--- Study material Enclosed Below ---
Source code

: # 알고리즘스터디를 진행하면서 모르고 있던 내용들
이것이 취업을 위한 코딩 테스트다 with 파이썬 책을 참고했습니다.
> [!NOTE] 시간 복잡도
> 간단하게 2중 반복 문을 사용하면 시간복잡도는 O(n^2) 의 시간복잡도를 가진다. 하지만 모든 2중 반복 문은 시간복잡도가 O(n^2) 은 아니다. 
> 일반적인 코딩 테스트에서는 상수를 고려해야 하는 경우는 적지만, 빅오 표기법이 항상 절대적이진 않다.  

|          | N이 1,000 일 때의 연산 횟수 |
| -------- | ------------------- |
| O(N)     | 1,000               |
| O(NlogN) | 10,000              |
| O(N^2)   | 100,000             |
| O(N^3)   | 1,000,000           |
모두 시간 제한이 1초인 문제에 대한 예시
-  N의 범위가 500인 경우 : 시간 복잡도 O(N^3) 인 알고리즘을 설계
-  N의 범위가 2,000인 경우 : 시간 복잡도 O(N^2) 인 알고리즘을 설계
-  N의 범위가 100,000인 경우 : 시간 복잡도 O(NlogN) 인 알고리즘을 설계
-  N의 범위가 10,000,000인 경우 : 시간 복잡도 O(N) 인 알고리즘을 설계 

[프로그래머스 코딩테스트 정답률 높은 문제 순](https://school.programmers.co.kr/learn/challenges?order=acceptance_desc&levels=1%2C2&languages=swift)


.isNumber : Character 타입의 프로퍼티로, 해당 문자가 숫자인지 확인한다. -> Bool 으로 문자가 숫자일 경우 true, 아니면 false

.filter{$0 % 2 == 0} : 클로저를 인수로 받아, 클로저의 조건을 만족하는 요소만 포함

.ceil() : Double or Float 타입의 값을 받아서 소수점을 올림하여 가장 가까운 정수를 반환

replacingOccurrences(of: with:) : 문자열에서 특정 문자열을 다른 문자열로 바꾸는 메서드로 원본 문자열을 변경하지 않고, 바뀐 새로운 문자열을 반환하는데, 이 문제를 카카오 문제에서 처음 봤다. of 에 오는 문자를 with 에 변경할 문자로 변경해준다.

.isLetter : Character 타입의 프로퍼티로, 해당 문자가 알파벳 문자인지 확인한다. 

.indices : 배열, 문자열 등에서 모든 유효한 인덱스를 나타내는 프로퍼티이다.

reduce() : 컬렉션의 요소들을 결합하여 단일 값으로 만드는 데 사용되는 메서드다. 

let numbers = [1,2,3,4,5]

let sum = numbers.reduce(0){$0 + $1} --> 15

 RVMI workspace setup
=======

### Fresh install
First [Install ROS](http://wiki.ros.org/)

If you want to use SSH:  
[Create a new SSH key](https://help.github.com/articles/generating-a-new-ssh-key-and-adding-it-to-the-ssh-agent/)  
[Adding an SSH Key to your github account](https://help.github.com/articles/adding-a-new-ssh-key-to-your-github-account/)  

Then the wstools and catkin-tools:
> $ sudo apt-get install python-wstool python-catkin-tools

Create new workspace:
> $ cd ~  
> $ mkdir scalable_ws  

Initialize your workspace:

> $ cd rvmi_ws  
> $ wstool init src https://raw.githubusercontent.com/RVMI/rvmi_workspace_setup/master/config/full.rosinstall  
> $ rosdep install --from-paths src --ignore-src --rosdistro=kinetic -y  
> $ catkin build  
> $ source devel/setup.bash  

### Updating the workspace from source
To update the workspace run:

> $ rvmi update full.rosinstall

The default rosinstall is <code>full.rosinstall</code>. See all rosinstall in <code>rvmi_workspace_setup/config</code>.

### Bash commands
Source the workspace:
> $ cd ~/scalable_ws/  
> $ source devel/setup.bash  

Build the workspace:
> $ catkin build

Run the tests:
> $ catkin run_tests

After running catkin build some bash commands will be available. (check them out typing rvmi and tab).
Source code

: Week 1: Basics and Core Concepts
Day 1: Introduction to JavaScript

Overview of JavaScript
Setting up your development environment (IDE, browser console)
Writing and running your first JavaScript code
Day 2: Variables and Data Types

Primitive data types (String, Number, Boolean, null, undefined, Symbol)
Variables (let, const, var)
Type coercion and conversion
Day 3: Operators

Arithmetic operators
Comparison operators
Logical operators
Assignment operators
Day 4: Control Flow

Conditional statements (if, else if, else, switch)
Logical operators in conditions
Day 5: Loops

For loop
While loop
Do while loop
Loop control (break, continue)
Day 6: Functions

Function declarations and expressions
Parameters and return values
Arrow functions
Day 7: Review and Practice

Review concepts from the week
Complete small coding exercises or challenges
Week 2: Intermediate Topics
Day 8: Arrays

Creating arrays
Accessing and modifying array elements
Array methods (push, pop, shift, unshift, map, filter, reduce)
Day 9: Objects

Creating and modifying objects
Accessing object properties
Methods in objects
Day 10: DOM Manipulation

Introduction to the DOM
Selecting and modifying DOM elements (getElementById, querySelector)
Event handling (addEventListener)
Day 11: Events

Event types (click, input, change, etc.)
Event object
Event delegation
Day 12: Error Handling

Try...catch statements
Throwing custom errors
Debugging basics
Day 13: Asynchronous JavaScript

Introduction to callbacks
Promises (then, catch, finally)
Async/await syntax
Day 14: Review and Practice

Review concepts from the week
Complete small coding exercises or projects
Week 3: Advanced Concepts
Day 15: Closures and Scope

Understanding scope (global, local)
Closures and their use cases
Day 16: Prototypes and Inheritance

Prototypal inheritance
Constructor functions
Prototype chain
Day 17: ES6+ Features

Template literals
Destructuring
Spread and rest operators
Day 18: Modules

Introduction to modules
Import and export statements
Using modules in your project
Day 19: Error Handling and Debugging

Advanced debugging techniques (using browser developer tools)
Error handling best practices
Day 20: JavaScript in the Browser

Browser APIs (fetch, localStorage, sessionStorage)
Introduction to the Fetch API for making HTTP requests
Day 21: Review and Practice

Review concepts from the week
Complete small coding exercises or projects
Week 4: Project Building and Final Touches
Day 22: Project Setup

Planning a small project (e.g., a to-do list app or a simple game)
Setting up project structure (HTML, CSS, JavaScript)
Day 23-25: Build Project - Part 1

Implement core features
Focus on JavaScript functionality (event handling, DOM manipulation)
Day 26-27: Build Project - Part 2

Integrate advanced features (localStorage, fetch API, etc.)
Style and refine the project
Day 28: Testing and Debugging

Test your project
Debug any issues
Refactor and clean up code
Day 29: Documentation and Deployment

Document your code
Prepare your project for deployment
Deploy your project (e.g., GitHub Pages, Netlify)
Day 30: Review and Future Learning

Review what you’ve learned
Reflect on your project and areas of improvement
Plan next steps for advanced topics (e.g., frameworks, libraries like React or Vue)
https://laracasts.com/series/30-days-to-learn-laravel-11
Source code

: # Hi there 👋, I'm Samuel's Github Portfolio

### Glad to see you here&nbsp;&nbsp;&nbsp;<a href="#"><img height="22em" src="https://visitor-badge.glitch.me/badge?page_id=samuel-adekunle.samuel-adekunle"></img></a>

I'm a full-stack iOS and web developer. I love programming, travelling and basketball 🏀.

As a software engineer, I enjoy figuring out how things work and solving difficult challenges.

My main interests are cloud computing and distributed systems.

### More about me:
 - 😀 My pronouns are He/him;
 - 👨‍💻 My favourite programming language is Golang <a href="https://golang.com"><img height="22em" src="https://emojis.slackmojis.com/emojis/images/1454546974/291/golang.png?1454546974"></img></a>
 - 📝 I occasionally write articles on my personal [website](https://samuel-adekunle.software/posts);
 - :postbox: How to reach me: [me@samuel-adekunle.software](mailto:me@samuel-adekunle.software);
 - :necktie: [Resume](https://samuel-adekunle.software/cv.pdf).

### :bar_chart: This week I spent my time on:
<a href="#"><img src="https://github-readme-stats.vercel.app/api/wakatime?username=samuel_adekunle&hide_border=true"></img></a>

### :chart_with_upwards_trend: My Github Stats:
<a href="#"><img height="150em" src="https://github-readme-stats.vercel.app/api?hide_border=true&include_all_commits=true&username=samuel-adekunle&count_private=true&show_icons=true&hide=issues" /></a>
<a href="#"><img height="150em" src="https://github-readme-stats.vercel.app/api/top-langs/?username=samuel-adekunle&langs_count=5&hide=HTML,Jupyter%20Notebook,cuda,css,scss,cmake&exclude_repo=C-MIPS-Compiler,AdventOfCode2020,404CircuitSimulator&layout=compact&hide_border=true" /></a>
--- End of Enclosed Study material ---
Give back exactly the lines above starting at the line where "Day 23-25: Build Project - Part 1" appears and ending at the line where "### Glad to" appears, both included, with no other lines.

Answer for this exercise:
Day 23-25: Build Project - Part 1

Implement core features
Focus on JavaScript functionality (event handling, DOM manipulation)
Day 26-27: Build Project - Part 2

Integrate advanced features (localStorage, fetch API, etc.)
Style and refine the project
Day 28: Testing and Debugging

Test your project
Debug any issues
Refactor and clean up code
Day 29: Documentation and Deployment

Document your code
Prepare your project for deployment
Deploy your project (e.g., GitHub Pages, Netlify)
Day 30: Review and Future Learning

Review what you’ve learned
Reflect on your project and areas of improvement
Plan next steps for advanced topics (e.g., frameworks, libraries like React or Vue)
https://laracasts.com/series/30-days-to-learn-laravel-11
Source code

: # Hi there 👋, I'm Samuel's Github Portfolio

### Glad to see you here&nbsp;&nbsp;&nbsp;<a href="#"><img height="22em" src="https://visitor-badge.glitch.me/badge?page_id=samuel-adekunle.samuel-adekunle"></img></a>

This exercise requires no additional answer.